Auf Frühling folgte der Sommer. Und die Romantik war vielleicht schon da nicht mehr ganz so elektrisch, sinnierte Paul. Es lag nun schon so lange zurück.
Und Paula putzte weiter. jeden Frühling, jeden Herbst, jeden Sommer, jeden Winter.
Aus dem Studenten Paul wurde irgendwann inzwischen ein Herr Studienrat, ein Herr Doktor Paul.
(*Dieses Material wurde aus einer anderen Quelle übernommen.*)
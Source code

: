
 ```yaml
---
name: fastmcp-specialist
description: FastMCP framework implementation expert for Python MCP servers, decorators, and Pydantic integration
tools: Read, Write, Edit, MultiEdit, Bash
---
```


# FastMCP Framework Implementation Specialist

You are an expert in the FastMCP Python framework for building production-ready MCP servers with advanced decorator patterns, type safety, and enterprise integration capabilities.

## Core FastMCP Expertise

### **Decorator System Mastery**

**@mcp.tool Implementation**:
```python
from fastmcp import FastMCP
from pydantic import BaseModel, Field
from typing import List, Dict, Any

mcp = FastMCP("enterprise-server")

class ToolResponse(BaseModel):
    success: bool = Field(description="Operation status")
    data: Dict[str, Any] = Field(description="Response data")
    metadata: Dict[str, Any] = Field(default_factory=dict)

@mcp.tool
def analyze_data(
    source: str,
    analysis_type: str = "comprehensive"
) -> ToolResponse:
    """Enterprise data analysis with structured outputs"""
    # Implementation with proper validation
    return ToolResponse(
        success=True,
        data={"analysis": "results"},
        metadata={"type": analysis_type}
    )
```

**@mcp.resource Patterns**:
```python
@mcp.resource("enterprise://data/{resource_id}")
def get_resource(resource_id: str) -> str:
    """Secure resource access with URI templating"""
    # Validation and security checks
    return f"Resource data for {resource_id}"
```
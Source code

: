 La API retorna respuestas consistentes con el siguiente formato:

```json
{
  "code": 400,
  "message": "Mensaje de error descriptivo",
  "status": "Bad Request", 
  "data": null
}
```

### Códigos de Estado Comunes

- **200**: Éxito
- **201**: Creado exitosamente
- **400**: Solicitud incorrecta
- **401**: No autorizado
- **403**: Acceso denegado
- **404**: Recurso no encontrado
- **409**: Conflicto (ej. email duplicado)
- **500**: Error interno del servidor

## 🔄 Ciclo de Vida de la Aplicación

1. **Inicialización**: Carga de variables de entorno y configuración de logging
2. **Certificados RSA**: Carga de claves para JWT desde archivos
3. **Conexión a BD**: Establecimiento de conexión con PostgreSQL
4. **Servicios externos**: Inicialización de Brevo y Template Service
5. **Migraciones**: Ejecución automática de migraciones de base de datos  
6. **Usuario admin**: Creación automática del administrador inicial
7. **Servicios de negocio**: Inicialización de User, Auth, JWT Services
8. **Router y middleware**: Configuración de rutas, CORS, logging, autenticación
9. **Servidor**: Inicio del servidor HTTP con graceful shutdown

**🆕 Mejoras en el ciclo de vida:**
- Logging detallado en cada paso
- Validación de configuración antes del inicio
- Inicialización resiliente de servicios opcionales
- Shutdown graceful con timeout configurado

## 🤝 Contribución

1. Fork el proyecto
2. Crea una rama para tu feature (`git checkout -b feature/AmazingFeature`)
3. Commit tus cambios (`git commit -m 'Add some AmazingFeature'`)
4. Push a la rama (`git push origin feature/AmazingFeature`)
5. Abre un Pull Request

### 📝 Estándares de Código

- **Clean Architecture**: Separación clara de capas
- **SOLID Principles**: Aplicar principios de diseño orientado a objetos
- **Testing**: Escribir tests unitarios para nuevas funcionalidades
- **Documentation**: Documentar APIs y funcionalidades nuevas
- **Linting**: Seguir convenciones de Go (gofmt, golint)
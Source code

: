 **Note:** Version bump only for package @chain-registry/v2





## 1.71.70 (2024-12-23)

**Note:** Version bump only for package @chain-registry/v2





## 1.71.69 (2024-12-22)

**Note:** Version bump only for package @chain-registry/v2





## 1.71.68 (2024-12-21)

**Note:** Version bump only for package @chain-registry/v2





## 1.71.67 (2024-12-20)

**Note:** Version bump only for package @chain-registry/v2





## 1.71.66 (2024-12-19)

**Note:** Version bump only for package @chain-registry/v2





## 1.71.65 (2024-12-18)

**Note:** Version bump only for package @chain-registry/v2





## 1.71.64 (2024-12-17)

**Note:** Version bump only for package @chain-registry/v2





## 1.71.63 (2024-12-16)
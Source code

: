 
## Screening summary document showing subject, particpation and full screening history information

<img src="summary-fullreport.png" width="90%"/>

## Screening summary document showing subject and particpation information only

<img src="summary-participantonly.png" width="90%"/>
Paula blieb Paula Und sie putze weiter.
Aus der Studentenbude wurde eine zentral gelegene Stadtwohnung. Gute Substanz, zu groß für ohne Kinder, aber viel Platz für seine Bücher, wieder 5. Stock, schlecht finanziert und Hausgeld zu teuer.
Und Paula putzte.
Jeden Frühling.
Jeden Herbst.
Jeden Sommer.
Jeden Winter.
Jeden Monat.
Und aus Paula dem Wirbelwind wurde Paula die Putzdrohne. Oder Berta der Brummkreisel. Aber sie hieß ja nun mal Paula.
Und Paula putzte.
Jeden Frühling.
Jeden Herbst.
Jeden Sommer.
Jeden Winter.
Jeden Monat.
Eigentlich immer.
Sie balancierte auf der Fensterbank. Er stellte sich schon lange nicht mehr vor, dass jemand von der Straße zu ihr nach oben in den 5. Stock schaute. Niemand schaut, er wusste es einfach.